We will point out three separate positions so that you can play the E7 chord with correct finger placement.
E7 1st Position (v1) for the E7 chord on the ukulele
If you desire to play the E7 chord in the first position on your ukulele, you need to put your ring finger on the 2nd fret of the A string, your index finger on the 1st fret of the G-string, and your mid finger on the 2nd fret of the C string, just like the following:
Ring finger: 2nd fret of the A Sring, Middle finger: 2nd fret of the C string, Index finger: 1st fret of the G string
Now, you strum all four strings and make sure that the open E string is not muted.
E 4th Position (v1) for the E7 Chord on a Ukulele
For the E7 chord in the 4th position, you need to barre the G, C, and E strings at the 4th fret using your index finger. If it becomes easy, you can move on and just barre all four Strings here. After that, put your middle finger on the 5th fret of the A string, just like the following:
Middle finger: The fifth fret of the A string and Index finger: Barre all four Strings at the fourth fret
Again, if you intend to play the E7 chord in the 4th position, you strum all four strings.
Several songs that use the E7 to sing
Learning any new chord in a song is one of the best ways to practice it. Musicians use the E7 chord in various kinds of music, and it can affix a pompous punch to chord progressions featuring major chords like A, D, and G.
If you play songs containing the E7 chord, it’ll aid you in practicing the transition in and out of this chord. Besides, it’ll teach your ear to be acquainted with the unique sound of that particular chord.

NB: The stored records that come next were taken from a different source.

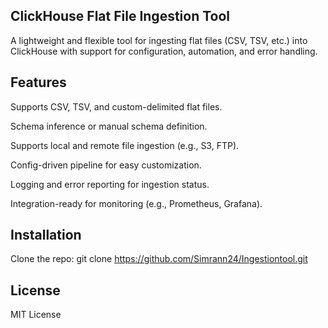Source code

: ## ClickHouse Flat File Ingestion Tool

A lightweight and flexible tool for ingesting flat files (CSV, TSV, etc.) into ClickHouse with support for configuration, automation, and error handling.

## Features

Supports CSV, TSV, and custom-delimited flat files.

Schema inference or manual schema definition.

Supports local and remote file ingestion (e.g., S3, FTP).

Config-driven pipeline for easy customization.

Logging and error reporting for ingestion status.

Integration-ready for monitoring (e.g., Prometheus, Grafana).

## Installation

Clone the repo: git clone https://github.com/Simrann24/Ingestiontool.git 


## License
MIT License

Now since you can play the E7 chord on the ukulele, you can attempt to strum along with Ben E. King’s classic “Stand By Me”. This song also has chords like A, D, and F# minor. Further, you can begin an unstoppable singalong each time while playing it.
On the other hand, the E7 chord suits rightly Twenty-One Pilots’ “Stressed Out”. The song also contains a few more chords, including F, D minor, C, and A minor, and further, a fun strum pattern consisting of up-strums.
It’ll surprise you how wonderfully Twenty-One Pilots’ brand of hip-hop-infused alternative rock can translate to the ukulele. Then, you’ll notice how the E7 chord contributes a pivotal role in transitioning to this song.
It might be a snap to master the E7 chord on your uke as long as you keep on practicing regularly and paying attention to correct finger placement and technique.
In addition to practicing playing these necessary chords, you’ll make muscle memory so that you can soon feel simple, natural, and funny to play the E7.
If you can master this chord once, you will wish to learn even more chords. Apart from studying this guide, you can visit other online lesson sites to know more. But hopefully, this lesson will help you meet your needs.
Finally, you can learn this chord by watching this video.